Not my experience at all.
Example: One of my hobbies is bowling. I have created a setting my the MyPhonak app to tone down the “crashy-ness” of the acoustics in the bowling alley. I call that program “bowling” ('cause I’m creative like that).
Just this evening, I was at the bowling alley. I opened the MyPhonak app and manually changed to my “bowling” program. Worked as expected. A little while later, I wanted to look at an email that I had received earlier in the day. As soon as I picked up my phone and turned the screen on, it switched to BT streaming (which also cranks up the microphones, making the noise worse.
I went into the app, changed the program back to bowling, then closed the app and opened email - BAM! Right back to streaming mode. Go back to app, switch back to bowling again, go back to email - BAM! Back to streaming again!
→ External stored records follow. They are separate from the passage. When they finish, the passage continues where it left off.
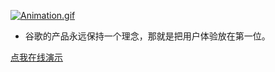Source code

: [![Animation.gif](http://uip16584232.cms1.91mb.com.cn/content/uploadfile/201811/4d631541753192.gif)](http://uip16584232.cms1.91mb.com.cn/content/uploadfile/201811/4d631541753192.gif)





- 谷歌的产品永远保持一个理念，那就是把用户体验放在第一位。

[点我在线演示](http://uip16584232.cms1.91mb.com.cn/content/templates/mini/demo2.html)

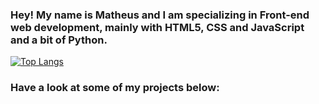 ### Hey! My name is Matheus and I am specializing in Front-end web development, mainly with HTML5, CSS and JavaScript and a bit of Python.
[![Top Langs](https://github-readme-stats.vercel.app/api/top-langs/?username=MatCalixto)](https://github.com/MatCalixto/github-readme-stats)
###  Have a look at some of my projects below:
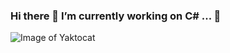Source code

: ### Hi there 🔭 I’m currently working on C# ... 👋
![Image of Yaktocat](https://i.hizliresim.com/Fg58L2.jpg)
<!--
**SDONER/SDONER** is a ✨ _special_ ✨ repository because its `README.md` (this file) appears on your GitHub profile.

Here are some ideas to get you started:

- 🔭 I’m currently working on C# ...

-->

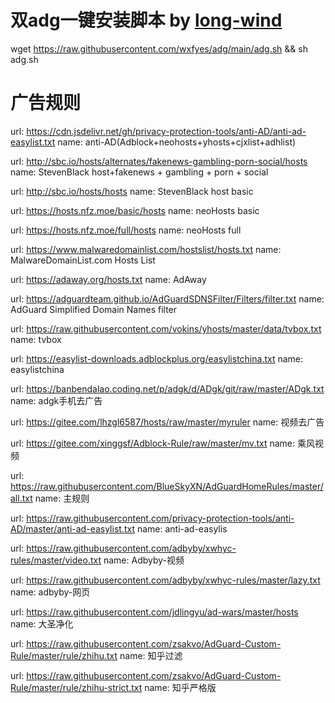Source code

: # 双adg一键安装脚本 by [long-wind](https://github.com/lone-wind/)
wget https://raw.githubusercontent.com/wxfyes/adg/main/adg.sh && sh adg.sh  
# 广告规则

  url: https://cdn.jsdelivr.net/gh/privacy-protection-tools/anti-AD/anti-ad-easylist.txt
  name: anti-AD(Adblock+neohosts+yhosts+cjxlist+adhlist)

  url: http://sbc.io/hosts/alternates/fakenews-gambling-porn-social/hosts
  name: StevenBlack host+fakenews + gambling + porn + social
  
  url: http://sbc.io/hosts/hosts
  name: StevenBlack host basic
 
  url: https://hosts.nfz.moe/basic/hosts
  name: neoHosts basic
  
  url: https://hosts.nfz.moe/full/hosts
  name: neoHosts full

  url: https://www.malwaredomainlist.com/hostslist/hosts.txt
   name: MalwareDomainList.com Hosts List
 
  url: https://adaway.org/hosts.txt
  name: AdAway
 
  url: https://adguardteam.github.io/AdGuardSDNSFilter/Filters/filter.txt
  name: AdGuard Simplified Domain Names filter
  
  url: https://raw.githubusercontent.com/vokins/yhosts/master/data/tvbox.txt
  name: tvbox
  
  url: https://easylist-downloads.adblockplus.org/easylistchina.txt
  name: easylistchina

  url: https://banbendalao.coding.net/p/adgk/d/ADgk/git/raw/master/ADgk.txt
  name: adgk手机去广告


 url: https://gitee.com/lhzgl6587/hosts/raw/master/myruler
  name: 视频去广告

  url: https://gitee.com/xinggsf/Adblock-Rule/raw/master/mv.txt
  name: 乘风视频

  url: https://raw.githubusercontent.com/BlueSkyXN/AdGuardHomeRules/master/all.txt
  name: 主规则

  url: https://raw.githubusercontent.com/privacy-protection-tools/anti-AD/master/anti-ad-easylist.txt
  name: anti-ad-easylis

  url: https://raw.githubusercontent.com/adbyby/xwhyc-rules/master/video.txt
  name: Adbyby-视频

  url: https://raw.githubusercontent.com/adbyby/xwhyc-rules/master/lazy.txt
  name: adbyby-网页

  url: https://raw.githubusercontent.com/jdlingyu/ad-wars/master/hosts
  name: 大圣净化

  url: https://raw.githubusercontent.com/zsakvo/AdGuard-Custom-Rule/master/rule/zhihu.txt
  name: 知乎过滤

  url: https://raw.githubusercontent.com/zsakvo/AdGuard-Custom-Rule/master/rule/zhihu-strict.txt
  name: 知乎严格版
In fact, if I open any app on my phone after switching modes, it puts me right back in BT streaming.
It seems that I only have two choices if I want to stay in the mode I selected: I can change the mode and then immediately turn the phone off and not touch it again, or I can change the mode and stay in the MyPhonak app and just admire the mode not changing while I keep the app active.
It’s really poorly designed. It should be obvious that if a user proactively opens the app and sets a mode, they very likely did that because they want to be in that mode. The HAs should stay in that mode until the user changes them again, or until they are powered off and restarted. The moment I change the setting from “Automatic”, I expect fully manual control until I put it back on Automatic.